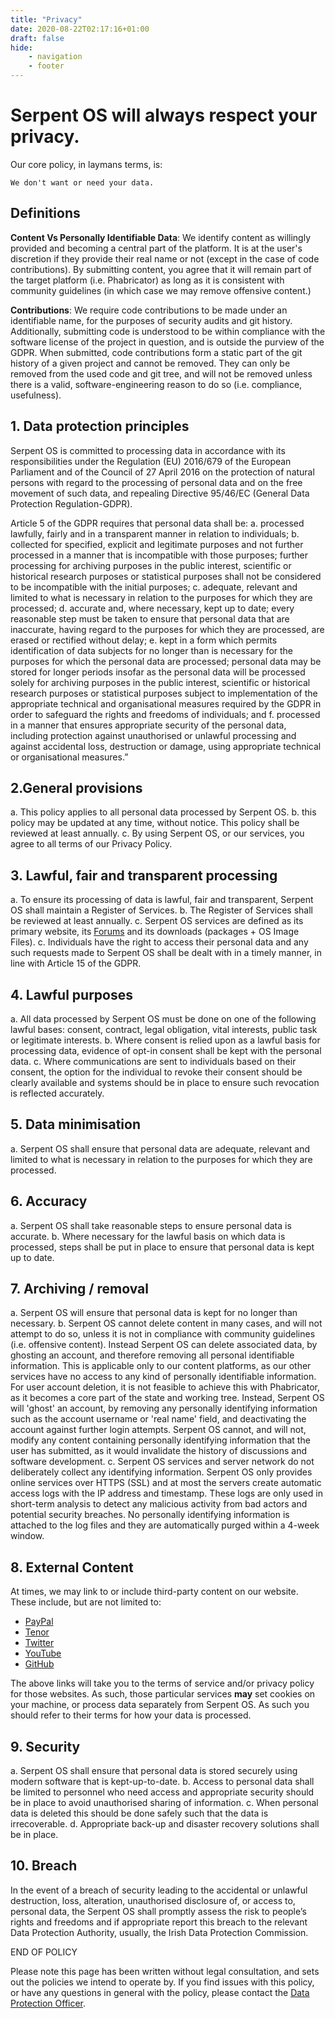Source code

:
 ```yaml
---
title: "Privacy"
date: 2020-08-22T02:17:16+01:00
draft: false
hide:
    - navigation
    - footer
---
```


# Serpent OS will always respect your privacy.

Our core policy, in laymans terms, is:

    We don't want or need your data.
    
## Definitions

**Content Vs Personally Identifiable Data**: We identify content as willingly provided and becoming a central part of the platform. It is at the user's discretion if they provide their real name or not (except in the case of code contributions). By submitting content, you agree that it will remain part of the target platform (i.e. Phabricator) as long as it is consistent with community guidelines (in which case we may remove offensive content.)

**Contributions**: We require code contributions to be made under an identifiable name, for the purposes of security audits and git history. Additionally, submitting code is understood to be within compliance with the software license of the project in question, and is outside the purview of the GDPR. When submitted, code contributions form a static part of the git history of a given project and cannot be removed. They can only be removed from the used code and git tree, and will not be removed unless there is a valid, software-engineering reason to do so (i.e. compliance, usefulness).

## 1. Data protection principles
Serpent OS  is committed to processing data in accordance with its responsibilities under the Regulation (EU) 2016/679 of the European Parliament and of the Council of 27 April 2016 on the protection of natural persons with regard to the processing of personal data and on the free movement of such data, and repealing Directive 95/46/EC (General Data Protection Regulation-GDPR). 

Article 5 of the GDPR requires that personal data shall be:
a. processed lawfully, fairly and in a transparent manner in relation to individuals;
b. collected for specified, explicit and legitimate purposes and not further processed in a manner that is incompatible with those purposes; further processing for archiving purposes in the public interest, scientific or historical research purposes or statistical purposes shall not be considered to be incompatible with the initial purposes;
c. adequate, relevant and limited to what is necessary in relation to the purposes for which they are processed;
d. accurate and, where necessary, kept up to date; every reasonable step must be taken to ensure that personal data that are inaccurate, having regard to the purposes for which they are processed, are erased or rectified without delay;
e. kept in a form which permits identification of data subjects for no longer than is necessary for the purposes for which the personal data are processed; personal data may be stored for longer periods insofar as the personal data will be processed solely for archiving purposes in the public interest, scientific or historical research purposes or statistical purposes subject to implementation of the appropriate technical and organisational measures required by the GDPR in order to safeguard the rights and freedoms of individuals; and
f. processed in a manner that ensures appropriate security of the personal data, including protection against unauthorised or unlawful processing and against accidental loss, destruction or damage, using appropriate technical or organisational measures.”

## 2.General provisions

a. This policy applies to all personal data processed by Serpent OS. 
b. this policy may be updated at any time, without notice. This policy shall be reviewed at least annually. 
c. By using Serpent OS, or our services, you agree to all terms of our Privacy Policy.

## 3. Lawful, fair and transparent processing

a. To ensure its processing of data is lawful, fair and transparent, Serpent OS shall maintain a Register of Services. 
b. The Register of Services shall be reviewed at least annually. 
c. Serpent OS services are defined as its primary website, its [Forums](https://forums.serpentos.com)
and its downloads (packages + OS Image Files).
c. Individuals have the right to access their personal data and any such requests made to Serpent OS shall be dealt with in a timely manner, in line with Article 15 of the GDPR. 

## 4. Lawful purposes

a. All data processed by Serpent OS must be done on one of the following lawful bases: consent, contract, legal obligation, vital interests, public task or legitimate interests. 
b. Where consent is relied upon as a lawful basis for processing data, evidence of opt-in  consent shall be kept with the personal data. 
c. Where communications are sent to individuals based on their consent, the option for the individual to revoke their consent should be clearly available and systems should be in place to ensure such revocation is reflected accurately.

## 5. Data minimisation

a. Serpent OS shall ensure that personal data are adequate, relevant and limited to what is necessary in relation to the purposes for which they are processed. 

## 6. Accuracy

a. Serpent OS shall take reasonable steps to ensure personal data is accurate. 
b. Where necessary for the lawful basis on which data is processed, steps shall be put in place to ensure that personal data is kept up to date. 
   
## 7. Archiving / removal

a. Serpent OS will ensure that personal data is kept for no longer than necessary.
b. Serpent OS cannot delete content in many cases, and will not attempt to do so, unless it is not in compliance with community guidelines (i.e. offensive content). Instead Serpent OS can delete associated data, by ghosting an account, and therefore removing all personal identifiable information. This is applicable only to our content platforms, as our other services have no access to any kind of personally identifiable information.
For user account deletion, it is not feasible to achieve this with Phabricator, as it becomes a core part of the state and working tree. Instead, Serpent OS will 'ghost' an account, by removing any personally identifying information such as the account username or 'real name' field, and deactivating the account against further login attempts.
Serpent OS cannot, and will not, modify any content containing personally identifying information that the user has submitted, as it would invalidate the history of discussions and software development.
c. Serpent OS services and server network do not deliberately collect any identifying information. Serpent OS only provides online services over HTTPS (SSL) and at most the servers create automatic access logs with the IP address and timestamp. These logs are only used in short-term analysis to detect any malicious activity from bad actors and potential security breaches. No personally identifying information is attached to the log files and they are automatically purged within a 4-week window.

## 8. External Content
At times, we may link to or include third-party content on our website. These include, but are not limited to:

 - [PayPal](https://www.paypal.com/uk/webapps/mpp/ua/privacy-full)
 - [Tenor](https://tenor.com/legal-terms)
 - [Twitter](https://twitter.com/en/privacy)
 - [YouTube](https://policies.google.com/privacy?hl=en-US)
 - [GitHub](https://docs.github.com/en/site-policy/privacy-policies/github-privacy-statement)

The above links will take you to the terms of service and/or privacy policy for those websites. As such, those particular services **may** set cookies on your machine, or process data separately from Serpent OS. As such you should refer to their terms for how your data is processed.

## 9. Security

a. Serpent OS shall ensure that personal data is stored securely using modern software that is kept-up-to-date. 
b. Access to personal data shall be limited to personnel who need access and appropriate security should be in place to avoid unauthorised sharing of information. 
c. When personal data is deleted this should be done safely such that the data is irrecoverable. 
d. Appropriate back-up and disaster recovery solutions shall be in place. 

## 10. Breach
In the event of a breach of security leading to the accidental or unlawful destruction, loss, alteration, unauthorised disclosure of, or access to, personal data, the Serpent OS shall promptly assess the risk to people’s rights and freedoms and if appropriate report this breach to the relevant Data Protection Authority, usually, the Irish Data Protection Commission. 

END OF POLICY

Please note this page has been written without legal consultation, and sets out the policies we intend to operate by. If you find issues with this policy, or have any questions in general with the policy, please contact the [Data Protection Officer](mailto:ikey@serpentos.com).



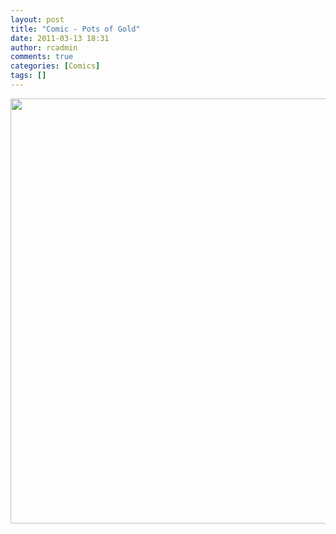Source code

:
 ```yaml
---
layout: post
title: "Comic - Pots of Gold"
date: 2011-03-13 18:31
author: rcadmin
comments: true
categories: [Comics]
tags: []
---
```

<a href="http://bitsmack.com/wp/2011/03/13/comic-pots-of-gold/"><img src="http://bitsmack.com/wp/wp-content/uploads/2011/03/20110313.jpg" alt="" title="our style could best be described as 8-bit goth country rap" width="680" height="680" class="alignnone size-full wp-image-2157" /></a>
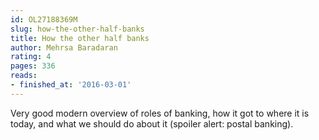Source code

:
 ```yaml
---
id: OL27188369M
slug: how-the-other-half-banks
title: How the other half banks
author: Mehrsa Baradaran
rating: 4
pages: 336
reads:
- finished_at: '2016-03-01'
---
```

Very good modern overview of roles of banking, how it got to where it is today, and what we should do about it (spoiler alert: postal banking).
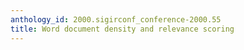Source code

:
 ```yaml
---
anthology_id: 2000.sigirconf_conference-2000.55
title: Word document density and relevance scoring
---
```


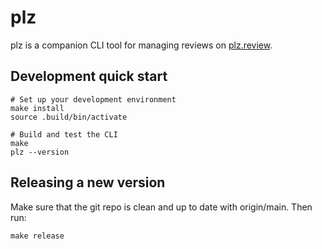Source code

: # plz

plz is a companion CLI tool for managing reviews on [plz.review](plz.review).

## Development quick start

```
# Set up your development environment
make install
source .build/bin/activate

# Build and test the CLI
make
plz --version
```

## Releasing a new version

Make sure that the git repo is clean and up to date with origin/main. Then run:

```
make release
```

####

Word for word, output the whole listing, but not its pictures.

**SOLUTION**
Source code

:
 ```yaml
---
title: "Privacy"
date: 2020-08-22T02:17:16+01:00
draft: false
hide:
    - navigation
    - footer
---
```


# Serpent OS will always respect your privacy.

Our core policy, in laymans terms, is:

    We don't want or need your data.
    
## Definitions

**Content Vs Personally Identifiable Data**: We identify content as willingly provided and becoming a central part of the platform. It is at the user's discretion if they provide their real name or not (except in the case of code contributions). By submitting content, you agree that it will remain part of the target platform (i.e. Phabricator) as long as it is consistent with community guidelines (in which case we may remove offensive content.)

**Contributions**: We require code contributions to be made under an identifiable name, for the purposes of security audits and git history. Additionally, submitting code is understood to be within compliance with the software license of the project in question, and is outside the purview of the GDPR. When submitted, code contributions form a static part of the git history of a given project and cannot be removed. They can only be removed from the used code and git tree, and will not be removed unless there is a valid, software-engineering reason to do so (i.e. compliance, usefulness).

## 1. Data protection principles
Serpent OS  is committed to processing data in accordance with its responsibilities under the Regulation (EU) 2016/679 of the European Parliament and of the Council of 27 April 2016 on the protection of natural persons with regard to the processing of personal data and on the free movement of such data, and repealing Directive 95/46/EC (General Data Protection Regulation-GDPR). 

Article 5 of the GDPR requires that personal data shall be:
a. processed lawfully, fairly and in a transparent manner in relation to individuals;
b. collected for specified, explicit and legitimate purposes and not further processed in a manner that is incompatible with those purposes; further processing for archiving purposes in the public interest, scientific or historical research purposes or statistical purposes shall not be considered to be incompatible with the initial purposes;
c. adequate, relevant and limited to what is necessary in relation to the purposes for which they are processed;
d. accurate and, where necessary, kept up to date; every reasonable step must be taken to ensure that personal data that are inaccurate, having regard to the purposes for which they are processed, are erased or rectified without delay;
e. kept in a form which permits identification of data subjects for no longer than is necessary for the purposes for which the personal data are processed; personal data may be stored for longer periods insofar as the personal data will be processed solely for archiving purposes in the public interest, scientific or historical research purposes or statistical purposes subject to implementation of the appropriate technical and organisational measures required by the GDPR in order to safeguard the rights and freedoms of individuals; and
f. processed in a manner that ensures appropriate security of the personal data, including protection against unauthorised or unlawful processing and against accidental loss, destruction or damage, using appropriate technical or organisational measures.”

## 2.General provisions

a. This policy applies to all personal data processed by Serpent OS. 
b. this policy may be updated at any time, without notice. This policy shall be reviewed at least annually. 
c. By using Serpent OS, or our services, you agree to all terms of our Privacy Policy.

## 3. Lawful, fair and transparent processing

a. To ensure its processing of data is lawful, fair and transparent, Serpent OS shall maintain a Register of Services. 
b. The Register of Services shall be reviewed at least annually. 
c. Serpent OS services are defined as its primary website, its [Forums](https://forums.serpentos.com)
and its downloads (packages + OS Image Files).
c. Individuals have the right to access their personal data and any such requests made to Serpent OS shall be dealt with in a timely manner, in line with Article 15 of the GDPR. 

## 4. Lawful purposes

a. All data processed by Serpent OS must be done on one of the following lawful bases: consent, contract, legal obligation, vital interests, public task or legitimate interests. 
b. Where consent is relied upon as a lawful basis for processing data, evidence of opt-in  consent shall be kept with the personal data. 
c. Where communications are sent to individuals based on their consent, the option for the individual to revoke their consent should be clearly available and systems should be in place to ensure such revocation is reflected accurately.

## 5. Data minimisation

a. Serpent OS shall ensure that personal data are adequate, relevant and limited to what is necessary in relation to the purposes for which they are processed. 

## 6. Accuracy

a. Serpent OS shall take reasonable steps to ensure personal data is accurate. 
b. Where necessary for the lawful basis on which data is processed, steps shall be put in place to ensure that personal data is kept up to date. 
   
## 7. Archiving / removal

a. Serpent OS will ensure that personal data is kept for no longer than necessary.
b. Serpent OS cannot delete content in many cases, and will not attempt to do so, unless it is not in compliance with community guidelines (i.e. offensive content). Instead Serpent OS can delete associated data, by ghosting an account, and therefore removing all personal identifiable information. This is applicable only to our content platforms, as our other services have no access to any kind of personally identifiable information.
For user account deletion, it is not feasible to achieve this with Phabricator, as it becomes a core part of the state and working tree. Instead, Serpent OS will 'ghost' an account, by removing any personally identifying information such as the account username or 'real name' field, and deactivating the account against further login attempts.
Serpent OS cannot, and will not, modify any content containing personally identifying information that the user has submitted, as it would invalidate the history of discussions and software development.
c. Serpent OS services and server network do not deliberately collect any identifying information. Serpent OS only provides online services over HTTPS (SSL) and at most the servers create automatic access logs with the IP address and timestamp. These logs are only used in short-term analysis to detect any malicious activity from bad actors and potential security breaches. No personally identifying information is attached to the log files and they are automatically purged within a 4-week window.

## 8. External Content
At times, we may link to or include third-party content on our website. These include, but are not limited to:

 - [PayPal](https://www.paypal.com/uk/webapps/mpp/ua/privacy-full)
 - [Tenor](https://tenor.com/legal-terms)
 - [Twitter](https://twitter.com/en/privacy)
 - [YouTube](https://policies.google.com/privacy?hl=en-US)
 - [GitHub](https://docs.github.com/en/site-policy/privacy-policies/github-privacy-statement)

The above links will take you to the terms of service and/or privacy policy for those websites. As such, those particular services **may** set cookies on your machine, or process data separately from Serpent OS. As such you should refer to their terms for how your data is processed.

## 9. Security

a. Serpent OS shall ensure that personal data is stored securely using modern software that is kept-up-to-date. 
b. Access to personal data shall be limited to personnel who need access and appropriate security should be in place to avoid unauthorised sharing of information. 
c. When personal data is deleted this should be done safely such that the data is irrecoverable. 
d. Appropriate back-up and disaster recovery solutions shall be in place. 

## 10. Breach
In the event of a breach of security leading to the accidental or unlawful destruction, loss, alteration, unauthorised disclosure of, or access to, personal data, the Serpent OS shall promptly assess the risk to people’s rights and freedoms and if appropriate report this breach to the relevant Data Protection Authority, usually, the Irish Data Protection Commission. 

END OF POLICY

Please note this page has been written without legal consultation, and sets out the policies we intend to operate by. If you find issues with this policy, or have any questions in general with the policy, please contact the [Data Protection Officer](mailto:ikey@serpentos.com).



Source code

:
 ```yaml
---
layout: post
title: "Comic - Pots of Gold"
date: 2011-03-13 18:31
author: rcadmin
comments: true
categories: [Comics]
tags: []
---
```

<a href="http://bitsmack.com/wp/2011/03/13/comic-pots-of-gold/"><img src="http://bitsmack.com/wp/wp-content/uploads/2011/03/20110313.jpg" alt="" title="our style could best be described as 8-bit goth country rap" width="680" height="680" class="alignnone size-full wp-image-2157" /></a>
Source code

:
 ```yaml
---
id: OL27188369M
slug: how-the-other-half-banks
title: How the other half banks
author: Mehrsa Baradaran
rating: 4
pages: 336
reads:
- finished_at: '2016-03-01'
---
```

Very good modern overview of roles of banking, how it got to where it is today, and what we should do about it (spoiler alert: postal banking).
Source code

:
 ```yaml
---
anthology_id: 2000.sigirconf_conference-2000.55
title: Word document density and relevance scoring
---
```


Source code

: # plz

plz is a companion CLI tool for managing reviews on [plz.review](plz.review).

## Development quick start

```
# Set up your development environment
make install
source .build/bin/activate

# Build and test the CLI
make
plz --version
```

## Releasing a new version

Make sure that the git repo is clean and up to date with origin/main. Then run:

```
make release
```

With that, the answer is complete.